Provided records ▸
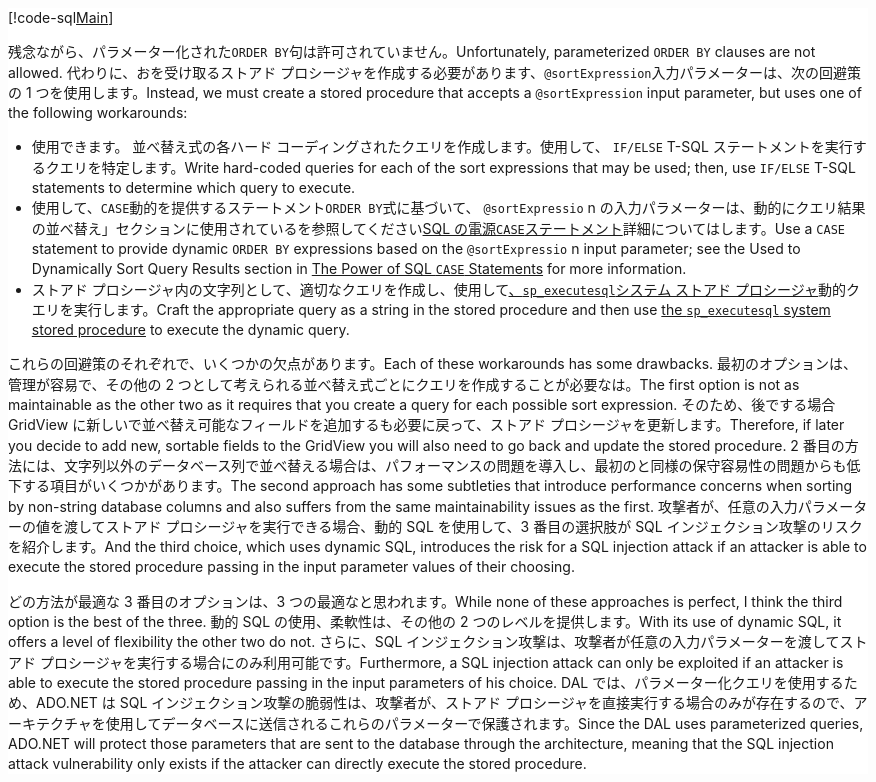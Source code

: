 
[!code-sql[Main](sorting-custom-paged-data-cs/samples/sample2.sql)]

<span data-ttu-id="ca6ee-124">残念ながら、パラメーター化された`ORDER BY`句は許可されていません。</span><span class="sxs-lookup"><span data-stu-id="ca6ee-124">Unfortunately, parameterized `ORDER BY` clauses are not allowed.</span></span> <span data-ttu-id="ca6ee-125">代わりに、おを受け取るストアド プロシージャを作成する必要があります、`@sortExpression`入力パラメーターは、次の回避策の 1 つを使用します。</span><span class="sxs-lookup"><span data-stu-id="ca6ee-125">Instead, we must create a stored procedure that accepts a `@sortExpression` input parameter, but uses one of the following workarounds:</span></span>

- <span data-ttu-id="ca6ee-126">使用できます。 並べ替え式の各ハード コーディングされたクエリを作成します。使用して、 `IF/ELSE` T-SQL ステートメントを実行するクエリを特定します。</span><span class="sxs-lookup"><span data-stu-id="ca6ee-126">Write hard-coded queries for each of the sort expressions that may be used; then, use `IF/ELSE` T-SQL statements to determine which query to execute.</span></span>
- <span data-ttu-id="ca6ee-127">使用して、`CASE`動的を提供するステートメント`ORDER BY`式に基づいて、 `@sortExpressio` n の入力パラメーターは、動的にクエリ結果の並べ替え」セクションに使用されているを参照してください[SQL の電源`CASE`ステートメント](http://www.4guysfromrolla.com/webtech/102704-1.shtml)詳細についてはします。</span><span class="sxs-lookup"><span data-stu-id="ca6ee-127">Use a `CASE` statement to provide dynamic `ORDER BY` expressions based on the `@sortExpressio` n input parameter; see the Used to Dynamically Sort Query Results section in [The Power of SQL `CASE` Statements](http://www.4guysfromrolla.com/webtech/102704-1.shtml) for more information.</span></span>
- <span data-ttu-id="ca6ee-128">ストアド プロシージャ内の文字列として、適切なクエリを作成し、使用して[、`sp_executesql`システム ストアド プロシージャ](https://msdn.microsoft.com/library/ms188001.aspx)動的クエリを実行します。</span><span class="sxs-lookup"><span data-stu-id="ca6ee-128">Craft the appropriate query as a string in the stored procedure and then use [the `sp_executesql` system stored procedure](https://msdn.microsoft.com/library/ms188001.aspx) to execute the dynamic query.</span></span>

<span data-ttu-id="ca6ee-129">これらの回避策のそれぞれで、いくつかの欠点があります。</span><span class="sxs-lookup"><span data-stu-id="ca6ee-129">Each of these workarounds has some drawbacks.</span></span> <span data-ttu-id="ca6ee-130">最初のオプションは、管理が容易で、その他の 2 つとして考えられる並べ替え式ごとにクエリを作成することが必要なは。</span><span class="sxs-lookup"><span data-stu-id="ca6ee-130">The first option is not as maintainable as the other two as it requires that you create a query for each possible sort expression.</span></span> <span data-ttu-id="ca6ee-131">そのため、後でする場合 GridView に新しいで並べ替え可能なフィールドを追加するも必要に戻って、ストアド プロシージャを更新します。</span><span class="sxs-lookup"><span data-stu-id="ca6ee-131">Therefore, if later you decide to add new, sortable fields to the GridView you will also need to go back and update the stored procedure.</span></span> <span data-ttu-id="ca6ee-132">2 番目の方法には、文字列以外のデータベース列で並べ替える場合は、パフォーマンスの問題を導入し、最初のと同様の保守容易性の問題からも低下する項目がいくつかがあります。</span><span class="sxs-lookup"><span data-stu-id="ca6ee-132">The second approach has some subtleties that introduce performance concerns when sorting by non-string database columns and also suffers from the same maintainability issues as the first.</span></span> <span data-ttu-id="ca6ee-133">攻撃者が、任意の入力パラメーターの値を渡してストアド プロシージャを実行できる場合、動的 SQL を使用して、3 番目の選択肢が SQL インジェクション攻撃のリスクを紹介します。</span><span class="sxs-lookup"><span data-stu-id="ca6ee-133">And the third choice, which uses dynamic SQL, introduces the risk for a SQL injection attack if an attacker is able to execute the stored procedure passing in the input parameter values of their choosing.</span></span>

<span data-ttu-id="ca6ee-134">どの方法が最適な 3 番目のオプションは、3 つの最適なと思われます。</span><span class="sxs-lookup"><span data-stu-id="ca6ee-134">While none of these approaches is perfect, I think the third option is the best of the three.</span></span> <span data-ttu-id="ca6ee-135">動的 SQL の使用、柔軟性は、その他の 2 つのレベルを提供します。</span><span class="sxs-lookup"><span data-stu-id="ca6ee-135">With its use of dynamic SQL, it offers a level of flexibility the other two do not.</span></span> <span data-ttu-id="ca6ee-136">さらに、SQL インジェクション攻撃は、攻撃者が任意の入力パラメーターを渡してストアド プロシージャを実行する場合にのみ利用可能です。</span><span class="sxs-lookup"><span data-stu-id="ca6ee-136">Furthermore, a SQL injection attack can only be exploited if an attacker is able to execute the stored procedure passing in the input parameters of his choice.</span></span> <span data-ttu-id="ca6ee-137">DAL では、パラメーター化クエリを使用するため、ADO.NET は SQL インジェクション攻撃の脆弱性は、攻撃者が、ストアド プロシージャを直接実行する場合のみが存在するので、アーキテクチャを使用してデータベースに送信されるこれらのパラメーターで保護されます。</span><span class="sxs-lookup"><span data-stu-id="ca6ee-137">Since the DAL uses parameterized queries, ADO.NET will protect those parameters that are sent to the database through the architecture, meaning that the SQL injection attack vulnerability only exists if the attacker can directly execute the stored procedure.</span></span>

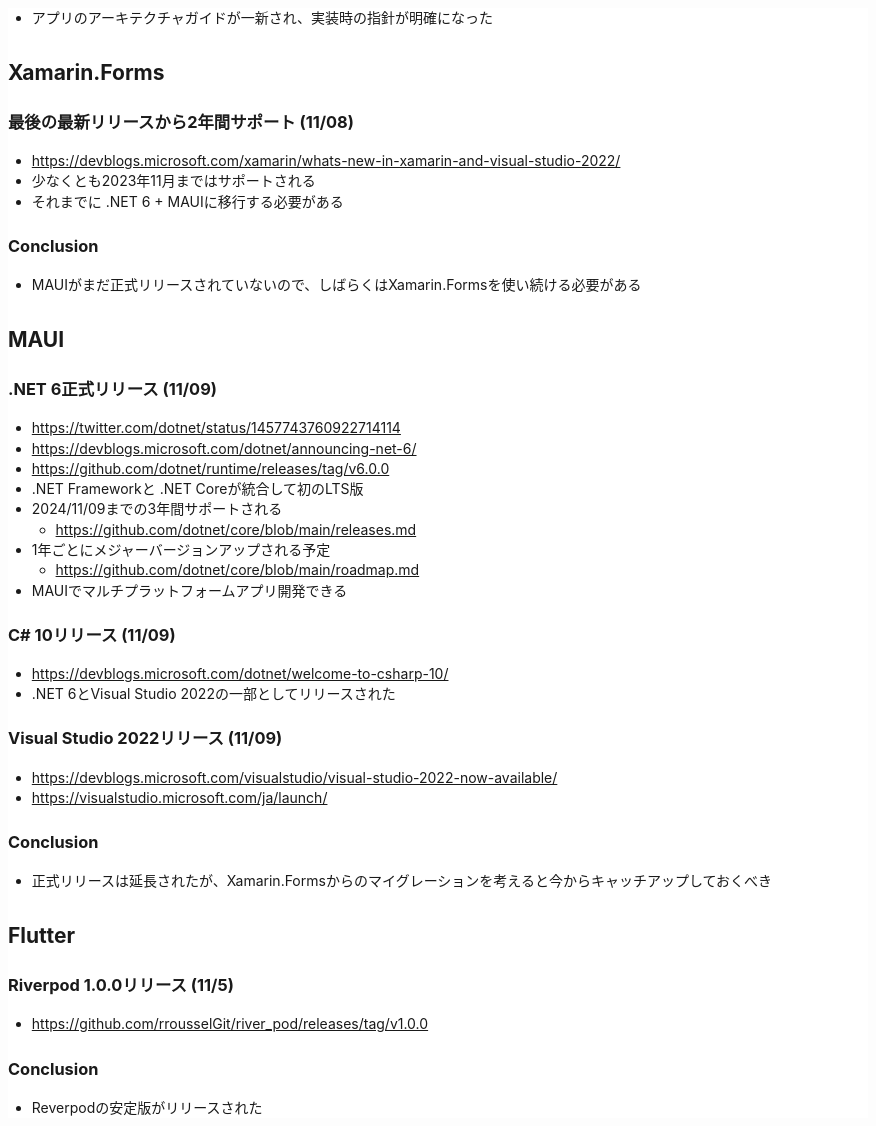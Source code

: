 - アプリのアーキテクチャガイドが一新され、実装時の指針が明確になった

## Xamarin.Forms

### 最後の最新リリースから2年間サポート (11/08)

- https://devblogs.microsoft.com/xamarin/whats-new-in-xamarin-and-visual-studio-2022/
- 少なくとも2023年11月まではサポートされる
- それまでに .NET 6 + MAUIに移行する必要がある

### Conclusion

- MAUIがまだ正式リリースされていないので、しばらくはXamarin.Formsを使い続ける必要がある

## MAUI

### .NET 6正式リリース (11/09)

- https://twitter.com/dotnet/status/1457743760922714114
- https://devblogs.microsoft.com/dotnet/announcing-net-6/
- https://github.com/dotnet/runtime/releases/tag/v6.0.0
- .NET Frameworkと .NET Coreが統合して初のLTS版
- 2024/11/09までの3年間サポートされる
  - https://github.com/dotnet/core/blob/main/releases.md
- 1年ごとにメジャーバージョンアップされる予定
  - https://github.com/dotnet/core/blob/main/roadmap.md
- MAUIでマルチプラットフォームアプリ開発できる

### C# 10リリース (11/09)

- https://devblogs.microsoft.com/dotnet/welcome-to-csharp-10/
- .NET 6とVisual Studio 2022の一部としてリリースされた

### Visual Studio 2022リリース (11/09)

- https://devblogs.microsoft.com/visualstudio/visual-studio-2022-now-available/
- https://visualstudio.microsoft.com/ja/launch/

### Conclusion

- 正式リリースは延長されたが、Xamarin.Formsからのマイグレーションを考えると今からキャッチアップしておくべき

## Flutter

### Riverpod 1.0.0リリース (11/5)

- https://github.com/rrousselGit/river_pod/releases/tag/v1.0.0

### Conclusion

- Reverpodの安定版がリリースされた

Your task ▸ Wherever the string "blob" turns up in the material, copy the whole line.

Solution for this problem ▸
  - https://github.com/dotnet/core/blob/main/releases.md
  - https://github.com/dotnet/core/blob/main/roadmap.md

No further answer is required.